The interior minister, Atanas Ilkov, told a parliamentary hearing that he had received two alerts of vote buying by 25 September. A national police operation that was set up to target the practice began operating two days later. On 18 October, Ilkov said his ministry had received 259 allegations of vote buying.

Deutsche Welle received reports, especially in Kardzhali Province, that DPS–Peevski was pressuring people to vote for the party in fear of losing their jobs, with already 60 jobs lost in the municipal administration. They also reported that Peevski personally was paying for various small-scale public repairs.

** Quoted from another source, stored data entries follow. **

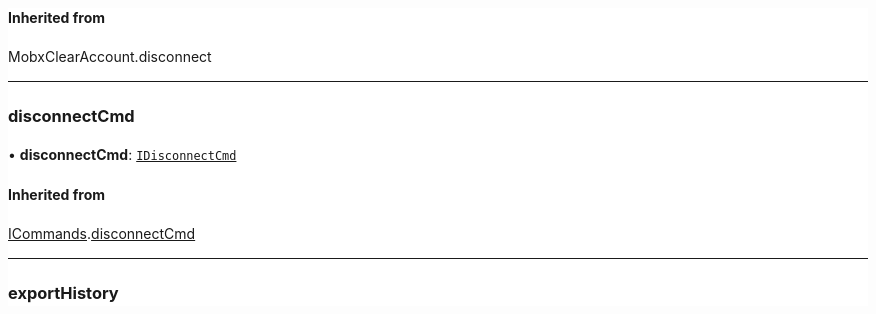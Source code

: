 #### Inherited from

MobxClearAccount.disconnect

___

### disconnectCmd

• **disconnectCmd**: [`IDisconnectCmd`](IDisconnect)

#### Inherited from

[ICommands](ICommands).[disconnectCmd](ICommands#disconnect)

___

### exportHistory
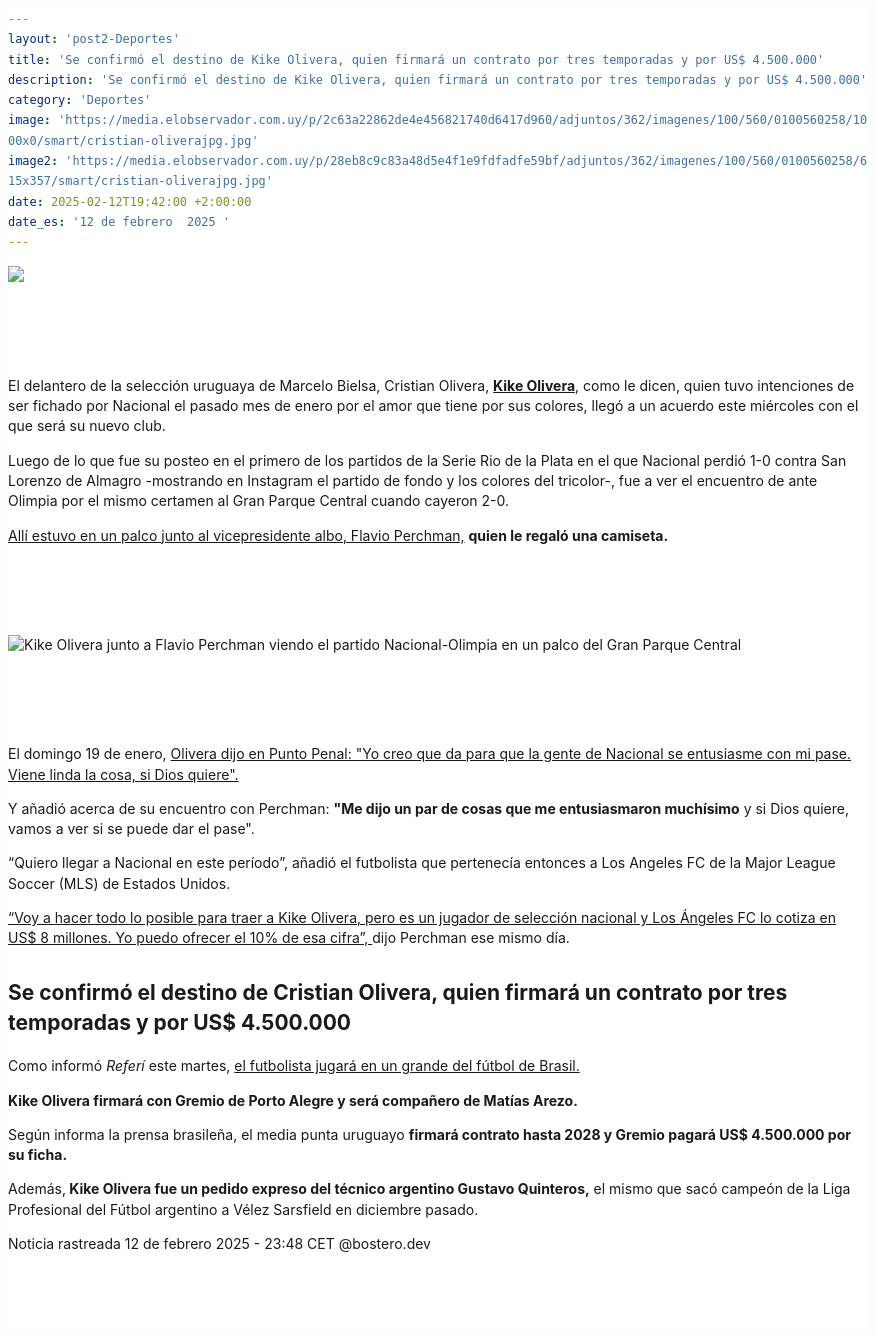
 ```yaml
---
layout: 'post2-Deportes'
title: 'Se confirmó el destino de Kike Olivera, quien firmará un contrato por tres temporadas y por US$ 4.500.000'
description: 'Se confirmó el destino de Kike Olivera, quien firmará un contrato por tres temporadas y por US$ 4.500.000'
category: 'Deportes'
image: 'https://media.elobservador.com.uy/p/2c63a22862de4e456821740d6417d960/adjuntos/362/imagenes/100/560/0100560258/1000x0/smart/cristian-oliverajpg.jpg'
image2: 'https://media.elobservador.com.uy/p/28eb8c9c83a48d5e4f1e9fdfadfe59bf/adjuntos/362/imagenes/100/560/0100560258/615x357/smart/cristian-oliverajpg.jpg'
date: 2025-02-12T19:42:00 +2:00:00
date_es: '12 de febrero  2025 '
---
```


<html>
<img style='width: 100%' src='{{ page.image | prepend: base.url }}'><div style='height: 75px'></div>
<p>El delantero de la selección uruguaya de Marcelo Bielsa, Cristian Olivera, <a href="https://www.elobservador.com.uy/futbol-internacional/el-jugador-la-seleccion-uruguaya-marcelo-bielsa-que-jugara-un-grande-brasil-n5984598" rel="follow" target="_blank"><strong>Kike Olivera</strong>,</a> como le dicen, quien tuvo intenciones de ser fichado por Nacional el pasado mes de enero por el amor que tiene por sus colores, llegó a un acuerdo este miércoles con el que será su nuevo club.</p><p>Luego de lo que fue su posteo en el primero de los partidos de la Serie Rio de la Plata en el que  Nacional perdió 1-0 contra San Lorenzo de Almagro -mostrando en Instagram el partido de fondo y los colores del tricolor-, fue a ver el encuentro de ante Olimpia por el mismo certamen al Gran Parque Central cuando cayeron 2-0.</p><p><a href="https://www.elobservador.com.uy/futbol/kike-olivera-sigue-coqueteando-nacional-vio-el-partido-perchman-y-se-llevo-una-camiseta-regalo-del-gran-parque-central-n5980280" rel="follow noopener" target="_blank">Allí estuvo en un palco junto al vicepresidente albo, Flavio Perchman,</a> <strong>quien le regaló una camiseta.</strong></p><div style='height: 75px;'></div><img alt="Kike Olivera junto a Flavio Perchman viendo el partido Nacional-Olimpia en un palco del Gran Parque Central " data-td-src-property="https://media.elobservador.com.uy/p/3ced3d7177f081b9bb6d35978a107054/adjuntos/362/imagenes/100/589/0100589330/1000x0/smart/kike-olivera-junto-flavio-perchman-viendo-el-partido-nacional-olimpia-un-palco-del-gran-parque-central.jpg" height="undefined" id="610855-Libre-1328346315_embed" src="https://media.elobservador.com.uy/p/3ced3d7177f081b9bb6d35978a107054/adjuntos/362/imagenes/100/589/0100589330/1000x0/smart/kike-olivera-junto-flavio-perchman-viendo-el-partido-nacional-olimpia-un-palco-del-gran-parque-central.jpg" title="Kike Olivera junto a Flavio Perchman viendo el partido Nacional-Olimpia en un palco del Gran Parque Central " width="100%"/><div style='height: 75px;'></div><p>El domingo 19 de enero, <a href="https://www.elobservador.com.uy/futbol/kike-olivera-cuando-jugue-penarol-me-costo-bastante-porque-soy-hincha-nacional-el-seguidor-tricolor-se-puede-entusiasmar-que-se-haga-mi-pase-n5980415" rel="follow" target="_blank">Olivera dijo en Punto Penal: "Yo creo que da para que la gente de Nacional se entusiasme con mi pase. Viene linda la cosa, si Dios quiere".</a></p><p> Y añadió acerca de su encuentro con Perchman: <strong>"Me dijo un par de cosas que me entusiasmaron muchísimo</strong> y si Dios quiere, vamos a ver si se puede dar el pase".</p><p>“Quiero llegar a Nacional en este período”, añadió el futbolista que pertenecía entonces a Los Angeles FC de la Major League Soccer (MLS) de Estados Unidos.</p><p><a href="https://www.elobservador.com.uy/las-ofertas-nacional-lucas-villalba-y-juan-cruz-los-santos-y-la-particular-frase-flavio-perchman-un-programa-tv-quien-te-dio-los-numeros-un-almacenero-n5980413" rel="follow noopener" target="_blank">“Voy a hacer todo lo posible para traer a Kike Olivera, pero es un jugador de selección nacional y Los Ángeles FC lo cotiza en US$ 8 millones. Yo puedo ofrecer el 10% de esa cifra”, </a>dijo Perchman ese mismo día.</p><h2>Se confirmó el destino de Cristian Olivera, quien firmará un contrato por tres temporadas y por US$ 4.500.000</h2><p>Como informó <em>Referí</em> este martes, <a href="https://www.elobservador.com.uy/futbol-internacional/el-jugador-la-seleccion-uruguaya-marcelo-bielsa-que-jugara-un-grande-brasil-n5984598" rel="follow" target="_blank">el futbolista jugará en un grande del fútbol de Brasil.</a></p><p><strong> Kike Olivera firmará con Gremio de Porto Alegre y será compañero de Matías Arezo.</strong></p><p>Según informa la prensa brasileña, el media punta uruguayo <strong>firmará contrato hasta 2028 y Gremio pagará US$ 4.500.000 por su ficha.</strong></p><p>Además,<strong> Kike Olivera fue un pedido expreso del técnico argentino Gustavo Quinteros,</strong> el mismo que sacó campeón de la Liga Profesional del Fútbol argentino a Vélez Sarsfield en diciembre pasado.</p><div class='info_rastreador text-muted'><p class='text-muted post-date-font mt-3 mb-2'>Noticia rastreada 12 de febrero  2025  -  23:48 CET @bostero.dev</p></div>
<div style='height: 60px;'></div>
</html>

=== Dzheyhan Ibryamov case ===

On 2 October, the lead candidate of DPS–Dogan in Shumen, Dzheyhan Ibryamov, was arrested by the Prosecutors Office on the charge of attempting to buy vote and influence peddling. Following a request by the Prosecutors Office, the CEC and Chairwoman of the National Assembly, Raya Nazaryan, agreed to lift Ibryamov's immunity as a candidate in the elections. Despite the criminal case against him and his arrest, Ibryamov was still authorised to participate in the elections.

The arrest and criminal prosecution of Ibryamov provoked negative reactions from key DPS–Dogan figures, with the coalition de facto leader, Dzhevdet Chakarov, calling for the cancellation of the upcoming elections.

=== Post-result reports ===
In identified polling stations with a risk of high levels of controlled or bought votes, GERB and DPS–Peevski were the leading parties.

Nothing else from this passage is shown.